* [Problem statement]
Take the data below and copy exactly the lines starting at the one with "importance of stationarity." and finishing at the one with "for LSTM training.", both included.
------ Provided entries ------
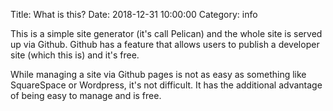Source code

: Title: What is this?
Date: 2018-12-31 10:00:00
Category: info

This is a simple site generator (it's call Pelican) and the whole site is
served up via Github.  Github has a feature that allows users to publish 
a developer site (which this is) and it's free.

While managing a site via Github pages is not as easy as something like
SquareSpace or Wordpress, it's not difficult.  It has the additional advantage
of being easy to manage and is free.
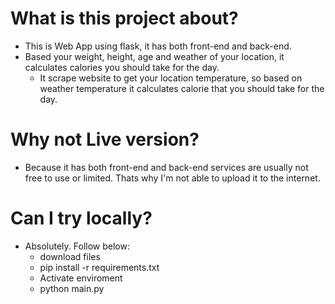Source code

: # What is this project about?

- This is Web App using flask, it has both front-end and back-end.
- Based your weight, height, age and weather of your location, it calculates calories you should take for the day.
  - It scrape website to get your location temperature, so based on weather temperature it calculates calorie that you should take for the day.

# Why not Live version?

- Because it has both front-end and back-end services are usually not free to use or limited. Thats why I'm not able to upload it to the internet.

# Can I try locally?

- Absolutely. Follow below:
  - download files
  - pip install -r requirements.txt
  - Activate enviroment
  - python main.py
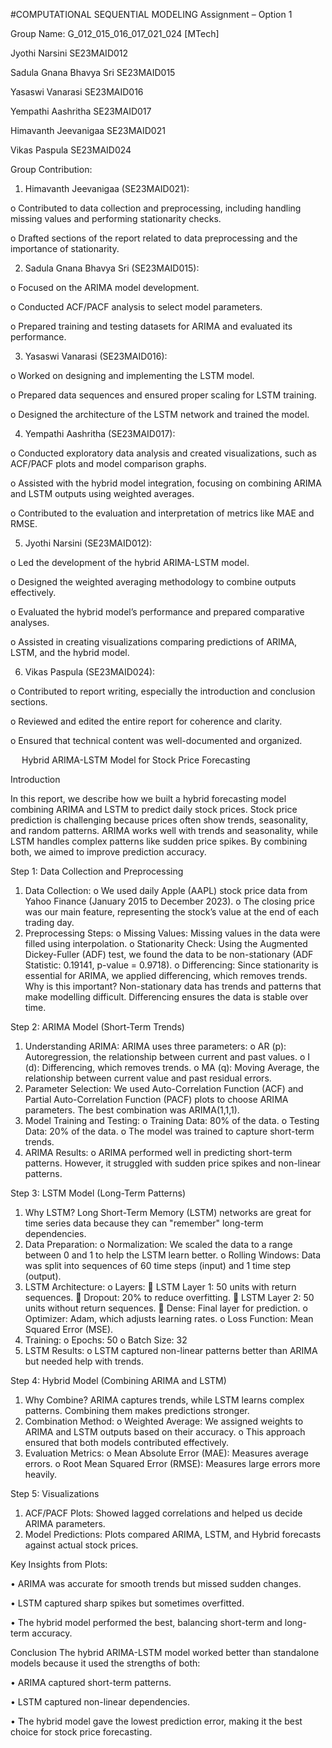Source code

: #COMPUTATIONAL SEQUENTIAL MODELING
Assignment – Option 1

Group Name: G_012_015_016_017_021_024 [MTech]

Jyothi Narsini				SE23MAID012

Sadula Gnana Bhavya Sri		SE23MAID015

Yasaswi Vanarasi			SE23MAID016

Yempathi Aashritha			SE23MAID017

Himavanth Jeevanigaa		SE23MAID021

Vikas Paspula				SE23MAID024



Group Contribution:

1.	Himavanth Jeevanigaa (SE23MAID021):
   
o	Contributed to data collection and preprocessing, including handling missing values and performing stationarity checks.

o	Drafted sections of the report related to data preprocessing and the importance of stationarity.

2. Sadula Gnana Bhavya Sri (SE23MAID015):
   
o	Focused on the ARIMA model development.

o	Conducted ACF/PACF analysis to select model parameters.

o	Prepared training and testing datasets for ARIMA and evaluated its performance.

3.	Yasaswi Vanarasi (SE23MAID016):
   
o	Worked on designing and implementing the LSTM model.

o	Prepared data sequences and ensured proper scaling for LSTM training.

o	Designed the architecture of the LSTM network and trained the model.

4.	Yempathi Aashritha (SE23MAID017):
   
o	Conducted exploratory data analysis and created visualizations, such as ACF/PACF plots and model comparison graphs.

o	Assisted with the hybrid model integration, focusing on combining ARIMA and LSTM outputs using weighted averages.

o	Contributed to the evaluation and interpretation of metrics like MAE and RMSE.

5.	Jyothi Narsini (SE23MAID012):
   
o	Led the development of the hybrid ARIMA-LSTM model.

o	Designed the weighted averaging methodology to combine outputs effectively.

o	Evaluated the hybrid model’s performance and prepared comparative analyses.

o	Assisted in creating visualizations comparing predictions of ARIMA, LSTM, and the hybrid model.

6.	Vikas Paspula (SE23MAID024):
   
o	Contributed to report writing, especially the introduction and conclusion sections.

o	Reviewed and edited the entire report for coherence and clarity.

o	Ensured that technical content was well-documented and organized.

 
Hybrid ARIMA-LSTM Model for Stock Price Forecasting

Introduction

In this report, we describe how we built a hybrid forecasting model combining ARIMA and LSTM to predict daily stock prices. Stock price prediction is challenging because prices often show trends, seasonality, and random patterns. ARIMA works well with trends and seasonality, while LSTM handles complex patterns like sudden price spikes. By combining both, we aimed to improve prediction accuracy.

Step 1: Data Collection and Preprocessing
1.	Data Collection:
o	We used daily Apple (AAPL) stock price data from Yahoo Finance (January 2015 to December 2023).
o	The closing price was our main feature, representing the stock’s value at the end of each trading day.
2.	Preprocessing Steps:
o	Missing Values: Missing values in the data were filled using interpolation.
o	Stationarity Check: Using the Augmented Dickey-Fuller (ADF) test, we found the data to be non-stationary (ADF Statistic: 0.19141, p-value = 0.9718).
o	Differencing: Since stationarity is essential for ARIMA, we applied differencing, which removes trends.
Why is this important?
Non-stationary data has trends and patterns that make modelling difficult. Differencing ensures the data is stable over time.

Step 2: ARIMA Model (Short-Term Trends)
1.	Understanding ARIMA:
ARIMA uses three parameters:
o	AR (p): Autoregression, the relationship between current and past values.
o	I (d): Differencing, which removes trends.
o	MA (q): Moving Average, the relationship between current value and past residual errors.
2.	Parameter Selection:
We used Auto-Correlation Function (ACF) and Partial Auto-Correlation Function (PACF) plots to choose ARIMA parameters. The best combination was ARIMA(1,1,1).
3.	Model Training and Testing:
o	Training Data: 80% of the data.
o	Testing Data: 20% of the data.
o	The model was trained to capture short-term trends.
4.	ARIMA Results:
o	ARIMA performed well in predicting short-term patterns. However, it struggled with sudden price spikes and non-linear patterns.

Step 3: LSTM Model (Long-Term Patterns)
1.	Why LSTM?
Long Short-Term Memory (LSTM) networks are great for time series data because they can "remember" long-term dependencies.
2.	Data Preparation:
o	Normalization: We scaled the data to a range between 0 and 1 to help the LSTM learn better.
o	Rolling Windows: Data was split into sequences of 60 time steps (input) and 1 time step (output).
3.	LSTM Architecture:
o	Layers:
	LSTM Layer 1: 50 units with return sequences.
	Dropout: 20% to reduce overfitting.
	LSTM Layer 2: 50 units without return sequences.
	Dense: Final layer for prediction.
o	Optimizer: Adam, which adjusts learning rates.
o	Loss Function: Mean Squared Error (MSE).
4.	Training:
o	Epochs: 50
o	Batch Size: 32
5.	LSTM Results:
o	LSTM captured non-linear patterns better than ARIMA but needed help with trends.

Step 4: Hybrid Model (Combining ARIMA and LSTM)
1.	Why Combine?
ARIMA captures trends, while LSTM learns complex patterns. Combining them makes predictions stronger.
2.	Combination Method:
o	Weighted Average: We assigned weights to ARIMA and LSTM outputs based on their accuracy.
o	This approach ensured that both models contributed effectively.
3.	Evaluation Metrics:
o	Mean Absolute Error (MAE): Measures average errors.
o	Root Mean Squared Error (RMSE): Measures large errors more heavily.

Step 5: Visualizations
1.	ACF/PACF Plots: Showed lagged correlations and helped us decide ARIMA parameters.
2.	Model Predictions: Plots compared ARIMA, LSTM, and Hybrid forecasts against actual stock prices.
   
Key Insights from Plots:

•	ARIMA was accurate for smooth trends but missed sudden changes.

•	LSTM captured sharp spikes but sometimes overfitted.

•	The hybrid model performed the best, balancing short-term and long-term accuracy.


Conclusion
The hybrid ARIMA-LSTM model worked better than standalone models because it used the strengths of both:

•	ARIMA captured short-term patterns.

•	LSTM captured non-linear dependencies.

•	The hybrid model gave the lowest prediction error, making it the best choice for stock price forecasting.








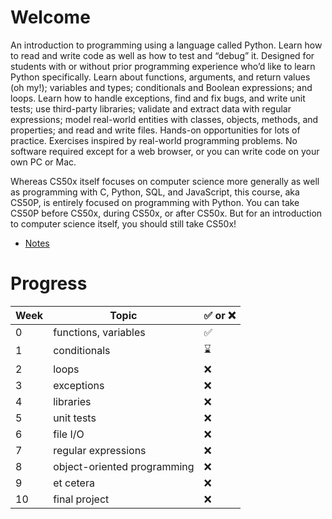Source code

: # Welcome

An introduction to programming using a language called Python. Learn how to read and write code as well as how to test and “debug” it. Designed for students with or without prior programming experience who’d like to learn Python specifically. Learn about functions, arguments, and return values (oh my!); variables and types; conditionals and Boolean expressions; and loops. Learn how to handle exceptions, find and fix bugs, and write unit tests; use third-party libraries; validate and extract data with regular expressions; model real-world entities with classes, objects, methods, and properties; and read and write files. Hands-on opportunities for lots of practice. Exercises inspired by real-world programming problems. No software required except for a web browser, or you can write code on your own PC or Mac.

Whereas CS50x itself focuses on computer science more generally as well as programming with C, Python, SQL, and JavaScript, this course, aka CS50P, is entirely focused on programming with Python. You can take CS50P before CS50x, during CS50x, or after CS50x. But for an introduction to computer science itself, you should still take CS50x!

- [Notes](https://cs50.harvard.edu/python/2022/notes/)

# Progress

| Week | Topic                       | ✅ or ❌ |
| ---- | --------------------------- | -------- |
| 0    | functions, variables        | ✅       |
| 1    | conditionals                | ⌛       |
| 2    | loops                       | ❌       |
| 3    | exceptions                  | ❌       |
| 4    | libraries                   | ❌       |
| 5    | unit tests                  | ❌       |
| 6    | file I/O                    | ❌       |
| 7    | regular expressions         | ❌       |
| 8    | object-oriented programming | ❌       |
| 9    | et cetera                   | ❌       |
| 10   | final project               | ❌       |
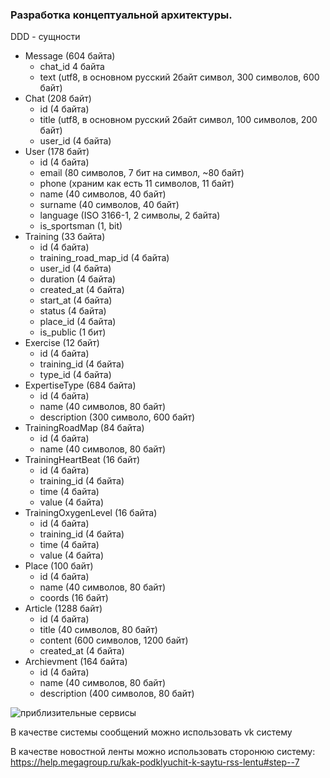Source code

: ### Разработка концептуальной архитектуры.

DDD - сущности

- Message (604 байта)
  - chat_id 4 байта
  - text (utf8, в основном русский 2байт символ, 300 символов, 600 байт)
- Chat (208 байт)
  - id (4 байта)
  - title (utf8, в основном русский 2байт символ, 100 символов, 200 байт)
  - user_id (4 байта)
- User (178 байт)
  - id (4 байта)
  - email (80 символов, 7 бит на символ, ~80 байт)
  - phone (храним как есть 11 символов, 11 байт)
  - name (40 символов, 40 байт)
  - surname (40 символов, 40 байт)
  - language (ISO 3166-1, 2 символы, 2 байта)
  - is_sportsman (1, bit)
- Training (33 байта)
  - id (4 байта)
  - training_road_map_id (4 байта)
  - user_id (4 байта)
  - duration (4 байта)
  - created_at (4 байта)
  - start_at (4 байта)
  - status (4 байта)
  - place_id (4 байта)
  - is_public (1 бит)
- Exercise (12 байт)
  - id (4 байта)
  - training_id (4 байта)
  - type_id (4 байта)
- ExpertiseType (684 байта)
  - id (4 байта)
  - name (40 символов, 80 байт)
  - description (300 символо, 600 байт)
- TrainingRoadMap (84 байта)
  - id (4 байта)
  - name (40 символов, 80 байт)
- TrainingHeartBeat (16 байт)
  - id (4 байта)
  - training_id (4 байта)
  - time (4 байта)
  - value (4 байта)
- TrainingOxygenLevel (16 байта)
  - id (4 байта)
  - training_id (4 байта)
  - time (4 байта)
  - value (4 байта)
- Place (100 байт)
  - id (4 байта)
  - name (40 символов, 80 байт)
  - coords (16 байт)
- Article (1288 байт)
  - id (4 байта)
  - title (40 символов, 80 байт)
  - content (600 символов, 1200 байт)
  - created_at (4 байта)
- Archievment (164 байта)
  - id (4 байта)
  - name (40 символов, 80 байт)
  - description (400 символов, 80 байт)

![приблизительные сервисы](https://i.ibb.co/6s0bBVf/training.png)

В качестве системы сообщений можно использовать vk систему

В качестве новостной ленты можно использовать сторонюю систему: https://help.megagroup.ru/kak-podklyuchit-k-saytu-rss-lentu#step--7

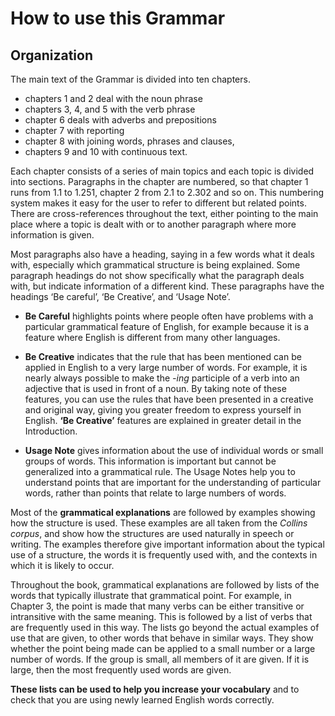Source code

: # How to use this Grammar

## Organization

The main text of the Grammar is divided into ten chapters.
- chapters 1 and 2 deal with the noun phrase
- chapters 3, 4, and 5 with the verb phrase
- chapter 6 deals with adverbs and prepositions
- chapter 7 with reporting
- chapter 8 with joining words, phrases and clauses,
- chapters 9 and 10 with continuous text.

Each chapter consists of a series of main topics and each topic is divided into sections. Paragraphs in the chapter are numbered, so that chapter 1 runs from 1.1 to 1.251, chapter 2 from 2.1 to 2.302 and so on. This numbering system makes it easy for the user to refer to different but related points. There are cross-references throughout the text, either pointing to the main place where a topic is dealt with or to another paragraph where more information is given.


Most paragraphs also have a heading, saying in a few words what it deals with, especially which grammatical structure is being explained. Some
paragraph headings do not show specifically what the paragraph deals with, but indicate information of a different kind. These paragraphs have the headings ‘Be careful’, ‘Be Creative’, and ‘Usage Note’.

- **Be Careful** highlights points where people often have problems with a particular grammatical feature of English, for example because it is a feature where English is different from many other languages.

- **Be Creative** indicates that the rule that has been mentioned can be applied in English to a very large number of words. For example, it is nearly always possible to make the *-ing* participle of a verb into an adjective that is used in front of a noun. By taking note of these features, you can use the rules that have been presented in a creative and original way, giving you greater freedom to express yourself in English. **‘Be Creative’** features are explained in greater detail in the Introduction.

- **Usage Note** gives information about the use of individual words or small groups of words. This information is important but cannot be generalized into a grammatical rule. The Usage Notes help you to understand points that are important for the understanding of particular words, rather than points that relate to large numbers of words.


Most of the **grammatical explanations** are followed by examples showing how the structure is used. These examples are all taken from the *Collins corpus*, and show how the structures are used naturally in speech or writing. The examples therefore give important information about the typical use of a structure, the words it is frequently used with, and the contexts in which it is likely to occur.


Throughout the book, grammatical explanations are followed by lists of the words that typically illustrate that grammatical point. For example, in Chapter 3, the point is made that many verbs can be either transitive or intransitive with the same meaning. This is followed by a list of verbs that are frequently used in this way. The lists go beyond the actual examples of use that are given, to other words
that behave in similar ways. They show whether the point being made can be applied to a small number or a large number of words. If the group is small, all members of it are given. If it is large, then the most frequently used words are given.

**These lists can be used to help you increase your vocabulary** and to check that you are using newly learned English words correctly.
------
* [Answer to this problem]
o	Drafted sections of the report related to data preprocessing and the importance of stationarity.

2. Sadula Gnana Bhavya Sri (SE23MAID015):
   
o	Focused on the ARIMA model development.

o	Conducted ACF/PACF analysis to select model parameters.

o	Prepared training and testing datasets for ARIMA and evaluated its performance.

3.	Yasaswi Vanarasi (SE23MAID016):
   
o	Worked on designing and implementing the LSTM model.

o	Prepared data sequences and ensured proper scaling for LSTM training.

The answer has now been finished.